For clinically relevant tolerances, perhaps the most important consideration is that the tolerance should reflect consistent and reproducible delivery of the patient’s expected dose (amount of the drug). Commonly, the dosage or strength of a tablet/capsule reflects the expected amount of drug to be released or delivered. Therefore, the amount of drug to be released is fixed for clinical relevance, i.e. 100% (at least on average). The only variable which needs to be determined is the time, i.e., how long would it take for the drug to be released. For IR products, this duration of drug release is usually an hour or less. However, based on experimental evidence, this time duration may be adjusted as required in exceptional cases.
Therefore, the setting of tolerances should be based on the duration of time required for the release of all drug present in the product.
At present, tolerances are set (e.g. see USP) based on two parameters (values), i.e., the amount of drug released at a certain time.

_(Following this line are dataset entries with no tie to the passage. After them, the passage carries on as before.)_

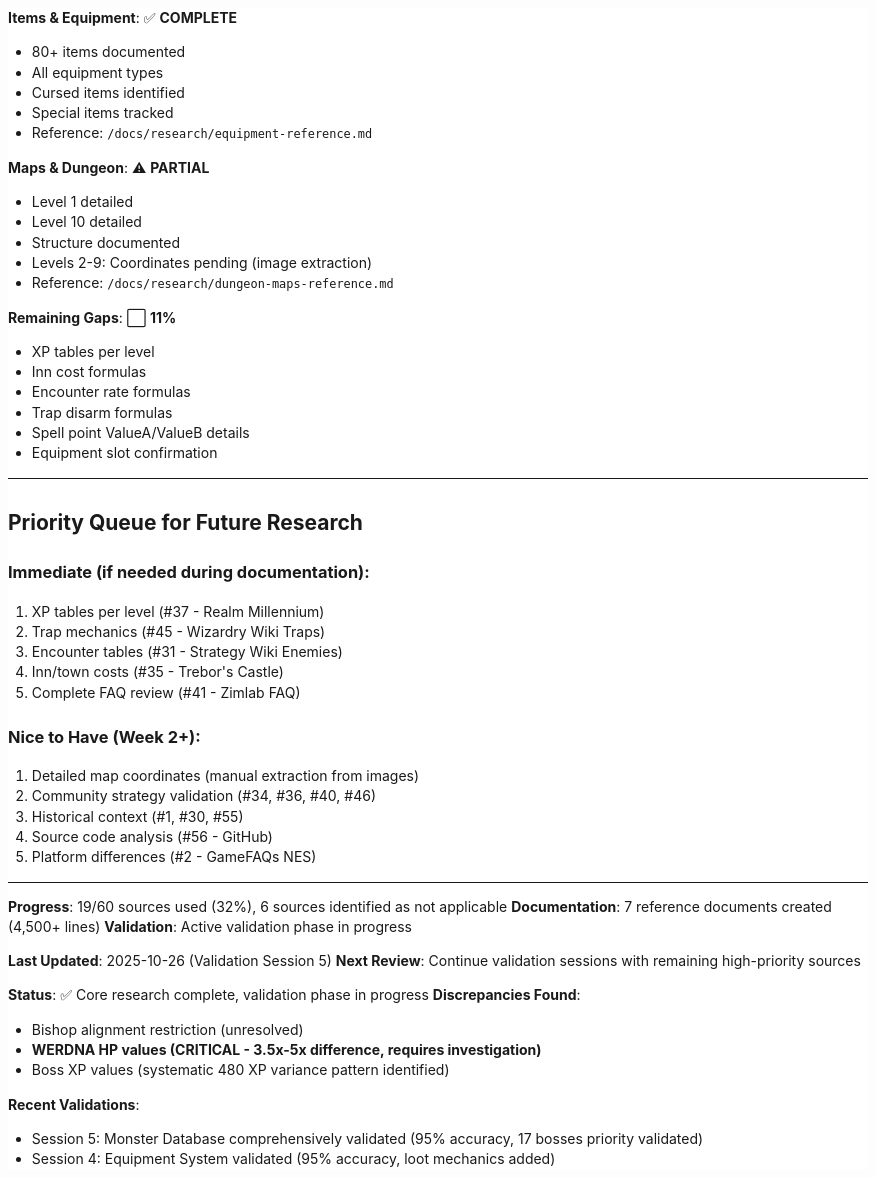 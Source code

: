 **Items & Equipment**: ✅ **COMPLETE**
- 80+ items documented
- All equipment types
- Cursed items identified
- Special items tracked
- Reference: `/docs/research/equipment-reference.md`

**Maps & Dungeon**: ⚠️ **PARTIAL**
- Level 1 detailed
- Level 10 detailed
- Structure documented
- Levels 2-9: Coordinates pending (image extraction)
- Reference: `/docs/research/dungeon-maps-reference.md`

**Remaining Gaps**: ⬜ **11%**
- XP tables per level
- Inn cost formulas
- Encounter rate formulas
- Trap disarm formulas
- Spell point ValueA/ValueB details
- Equipment slot confirmation

---

## Priority Queue for Future Research

### Immediate (if needed during documentation):
1. XP tables per level (#37 - Realm Millennium)
2. Trap mechanics (#45 - Wizardry Wiki Traps)
3. Encounter tables (#31 - Strategy Wiki Enemies)
4. Inn/town costs (#35 - Trebor's Castle)
5. Complete FAQ review (#41 - Zimlab FAQ)

### Nice to Have (Week 2+):
1. Detailed map coordinates (manual extraction from images)
2. Community strategy validation (#34, #36, #40, #46)
3. Historical context (#1, #30, #55)
4. Source code analysis (#56 - GitHub)
5. Platform differences (#2 - GameFAQs NES)

---

**Progress**: 19/60 sources used (32%), 6 sources identified as not applicable
**Documentation**: 7 reference documents created (4,500+ lines)
**Validation**: Active validation phase in progress

**Last Updated**: 2025-10-26 (Validation Session 5)
**Next Review**: Continue validation sessions with remaining high-priority sources

**Status**: ✅ Core research complete, validation phase in progress
**Discrepancies Found**:
- Bishop alignment restriction (unresolved)
- **WERDNA HP values (CRITICAL - 3.5x-5x difference, requires investigation)**
- Boss XP values (systematic 480 XP variance pattern identified)

**Recent Validations**:
- Session 5: Monster Database comprehensively validated (95% accuracy, 17 bosses priority validated)
- Session 4: Equipment System validated (95% accuracy, loot mechanics added)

The amount (%age of drug) released is often referred to as the Q-value. Although the Q-value is set based on the product behavior at the product development stage, it is still chosen arbitrarily rather than based on any scientific/clinical relevance. It is not clear why this Q-value is chosen arbitrarily and set at less than 100%, usually 80% or lower when it should be 100%. The practice of setting tolerances at 80% or less may not be clinically relevant and require reconsideration.
In short, clinically relevant tolerances should only be based on the time duration, i.e., how long would it take for 100% of the drug to be released from a product.